**THE RECORDS:**

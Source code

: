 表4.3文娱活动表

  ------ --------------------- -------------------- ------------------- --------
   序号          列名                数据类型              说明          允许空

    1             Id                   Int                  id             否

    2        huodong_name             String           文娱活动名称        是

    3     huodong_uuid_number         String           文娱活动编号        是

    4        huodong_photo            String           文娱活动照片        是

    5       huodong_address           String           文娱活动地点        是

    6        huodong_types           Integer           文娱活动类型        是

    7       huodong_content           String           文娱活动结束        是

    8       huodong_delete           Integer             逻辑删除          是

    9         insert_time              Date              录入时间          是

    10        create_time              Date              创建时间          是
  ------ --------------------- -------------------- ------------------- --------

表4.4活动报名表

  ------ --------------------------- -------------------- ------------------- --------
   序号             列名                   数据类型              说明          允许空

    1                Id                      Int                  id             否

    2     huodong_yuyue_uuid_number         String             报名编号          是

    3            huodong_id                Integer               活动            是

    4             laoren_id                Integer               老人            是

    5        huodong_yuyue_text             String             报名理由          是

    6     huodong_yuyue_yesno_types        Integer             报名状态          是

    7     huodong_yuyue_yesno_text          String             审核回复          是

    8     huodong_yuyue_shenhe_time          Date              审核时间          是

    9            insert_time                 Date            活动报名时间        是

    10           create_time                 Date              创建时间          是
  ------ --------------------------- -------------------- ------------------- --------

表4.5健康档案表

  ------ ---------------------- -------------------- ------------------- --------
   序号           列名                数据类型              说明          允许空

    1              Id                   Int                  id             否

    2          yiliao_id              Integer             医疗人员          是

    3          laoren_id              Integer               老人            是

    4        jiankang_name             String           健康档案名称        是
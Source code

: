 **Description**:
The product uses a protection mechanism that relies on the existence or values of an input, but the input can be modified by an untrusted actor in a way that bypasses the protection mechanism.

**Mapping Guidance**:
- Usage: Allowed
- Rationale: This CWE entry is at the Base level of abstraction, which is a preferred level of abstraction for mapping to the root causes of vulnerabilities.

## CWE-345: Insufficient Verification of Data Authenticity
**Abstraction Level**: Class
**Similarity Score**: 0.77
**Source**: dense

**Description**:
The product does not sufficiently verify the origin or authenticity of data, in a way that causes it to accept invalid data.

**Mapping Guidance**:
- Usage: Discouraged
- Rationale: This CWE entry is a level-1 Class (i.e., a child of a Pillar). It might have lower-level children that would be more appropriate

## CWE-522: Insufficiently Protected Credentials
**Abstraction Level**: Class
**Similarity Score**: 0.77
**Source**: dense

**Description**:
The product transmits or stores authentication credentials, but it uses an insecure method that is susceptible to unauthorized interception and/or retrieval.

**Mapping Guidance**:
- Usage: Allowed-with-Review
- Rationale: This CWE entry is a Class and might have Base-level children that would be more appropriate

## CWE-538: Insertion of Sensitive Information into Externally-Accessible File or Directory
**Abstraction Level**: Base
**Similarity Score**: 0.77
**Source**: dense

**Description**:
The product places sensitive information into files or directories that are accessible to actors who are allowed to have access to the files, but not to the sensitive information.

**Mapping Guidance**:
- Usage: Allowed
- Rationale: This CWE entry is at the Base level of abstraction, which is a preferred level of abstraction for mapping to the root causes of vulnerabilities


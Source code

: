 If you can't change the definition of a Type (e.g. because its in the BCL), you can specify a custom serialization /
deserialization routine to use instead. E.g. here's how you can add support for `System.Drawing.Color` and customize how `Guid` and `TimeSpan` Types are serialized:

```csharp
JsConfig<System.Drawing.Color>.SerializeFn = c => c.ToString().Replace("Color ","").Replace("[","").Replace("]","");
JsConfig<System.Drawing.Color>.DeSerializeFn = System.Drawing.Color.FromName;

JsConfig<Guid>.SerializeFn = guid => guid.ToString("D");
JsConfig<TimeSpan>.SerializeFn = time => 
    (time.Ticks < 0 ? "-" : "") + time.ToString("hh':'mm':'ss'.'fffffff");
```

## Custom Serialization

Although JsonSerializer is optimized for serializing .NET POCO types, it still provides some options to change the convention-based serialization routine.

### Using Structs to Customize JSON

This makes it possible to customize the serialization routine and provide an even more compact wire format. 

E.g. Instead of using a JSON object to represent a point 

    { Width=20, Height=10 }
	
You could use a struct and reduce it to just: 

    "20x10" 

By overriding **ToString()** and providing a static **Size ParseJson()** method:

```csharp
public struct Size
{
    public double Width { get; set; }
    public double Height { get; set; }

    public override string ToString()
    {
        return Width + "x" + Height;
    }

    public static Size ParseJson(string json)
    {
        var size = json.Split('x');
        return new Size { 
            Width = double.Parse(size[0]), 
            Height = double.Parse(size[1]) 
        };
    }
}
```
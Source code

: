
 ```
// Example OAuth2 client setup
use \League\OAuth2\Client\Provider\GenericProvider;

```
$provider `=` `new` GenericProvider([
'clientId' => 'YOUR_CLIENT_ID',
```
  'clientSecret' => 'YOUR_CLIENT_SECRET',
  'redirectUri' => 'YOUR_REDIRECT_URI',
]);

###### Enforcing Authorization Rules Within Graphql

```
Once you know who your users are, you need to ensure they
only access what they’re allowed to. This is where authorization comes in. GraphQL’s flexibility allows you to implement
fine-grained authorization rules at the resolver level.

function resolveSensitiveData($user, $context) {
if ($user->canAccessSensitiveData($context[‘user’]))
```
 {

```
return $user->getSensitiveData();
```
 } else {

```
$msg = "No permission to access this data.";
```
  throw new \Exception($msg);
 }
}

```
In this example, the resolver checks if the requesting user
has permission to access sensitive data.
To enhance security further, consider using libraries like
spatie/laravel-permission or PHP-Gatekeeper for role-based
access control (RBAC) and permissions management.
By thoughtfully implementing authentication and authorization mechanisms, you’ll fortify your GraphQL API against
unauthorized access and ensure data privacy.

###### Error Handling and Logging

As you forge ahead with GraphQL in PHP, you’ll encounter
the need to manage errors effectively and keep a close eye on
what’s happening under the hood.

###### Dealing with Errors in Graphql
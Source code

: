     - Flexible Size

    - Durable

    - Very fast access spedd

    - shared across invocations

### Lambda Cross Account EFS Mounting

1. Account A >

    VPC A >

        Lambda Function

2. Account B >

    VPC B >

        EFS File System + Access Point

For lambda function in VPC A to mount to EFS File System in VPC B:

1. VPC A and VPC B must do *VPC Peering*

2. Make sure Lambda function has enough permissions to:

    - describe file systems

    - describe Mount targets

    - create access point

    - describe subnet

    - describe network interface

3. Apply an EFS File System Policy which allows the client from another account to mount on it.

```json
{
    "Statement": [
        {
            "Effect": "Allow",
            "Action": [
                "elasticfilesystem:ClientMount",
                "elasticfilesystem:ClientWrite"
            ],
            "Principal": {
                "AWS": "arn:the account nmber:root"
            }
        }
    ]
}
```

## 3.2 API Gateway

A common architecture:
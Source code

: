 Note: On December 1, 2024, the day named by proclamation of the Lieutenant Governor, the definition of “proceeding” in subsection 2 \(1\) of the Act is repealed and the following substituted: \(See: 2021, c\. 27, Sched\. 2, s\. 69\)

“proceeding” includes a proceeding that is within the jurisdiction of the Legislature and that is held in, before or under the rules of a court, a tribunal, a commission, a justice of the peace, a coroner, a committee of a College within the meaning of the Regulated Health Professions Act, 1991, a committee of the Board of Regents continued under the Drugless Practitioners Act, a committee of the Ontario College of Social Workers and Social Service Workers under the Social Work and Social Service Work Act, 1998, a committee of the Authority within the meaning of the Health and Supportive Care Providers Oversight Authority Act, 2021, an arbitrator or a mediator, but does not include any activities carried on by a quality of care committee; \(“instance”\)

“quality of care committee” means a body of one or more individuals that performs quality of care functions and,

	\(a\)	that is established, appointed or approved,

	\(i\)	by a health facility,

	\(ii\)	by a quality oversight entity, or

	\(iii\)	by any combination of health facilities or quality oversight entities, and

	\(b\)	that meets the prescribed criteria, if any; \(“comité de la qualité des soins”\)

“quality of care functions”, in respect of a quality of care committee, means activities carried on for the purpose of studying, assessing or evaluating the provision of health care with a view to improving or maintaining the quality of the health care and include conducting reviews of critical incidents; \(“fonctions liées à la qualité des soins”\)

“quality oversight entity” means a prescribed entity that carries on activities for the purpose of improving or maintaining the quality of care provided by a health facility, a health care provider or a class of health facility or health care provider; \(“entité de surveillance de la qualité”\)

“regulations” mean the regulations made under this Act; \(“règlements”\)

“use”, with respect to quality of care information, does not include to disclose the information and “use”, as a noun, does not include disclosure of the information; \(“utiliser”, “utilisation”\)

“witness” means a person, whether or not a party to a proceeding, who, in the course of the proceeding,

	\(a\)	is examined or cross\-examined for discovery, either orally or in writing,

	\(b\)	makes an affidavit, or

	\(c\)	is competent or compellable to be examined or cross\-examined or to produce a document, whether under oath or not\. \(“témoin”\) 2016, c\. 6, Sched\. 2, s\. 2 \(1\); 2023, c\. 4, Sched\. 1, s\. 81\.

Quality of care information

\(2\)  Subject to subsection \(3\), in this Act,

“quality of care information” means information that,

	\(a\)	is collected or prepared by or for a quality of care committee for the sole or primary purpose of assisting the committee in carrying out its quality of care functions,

**THE PROBLEM:** Return every line from the entries above that contains the word "based".

**ANSWER TO THE EXERCISE:**
Although JsonSerializer is optimized for serializing .NET POCO types, it still provides some options to change the convention-based serialization routine.
spatie/laravel-permission or PHP-Gatekeeper for role-based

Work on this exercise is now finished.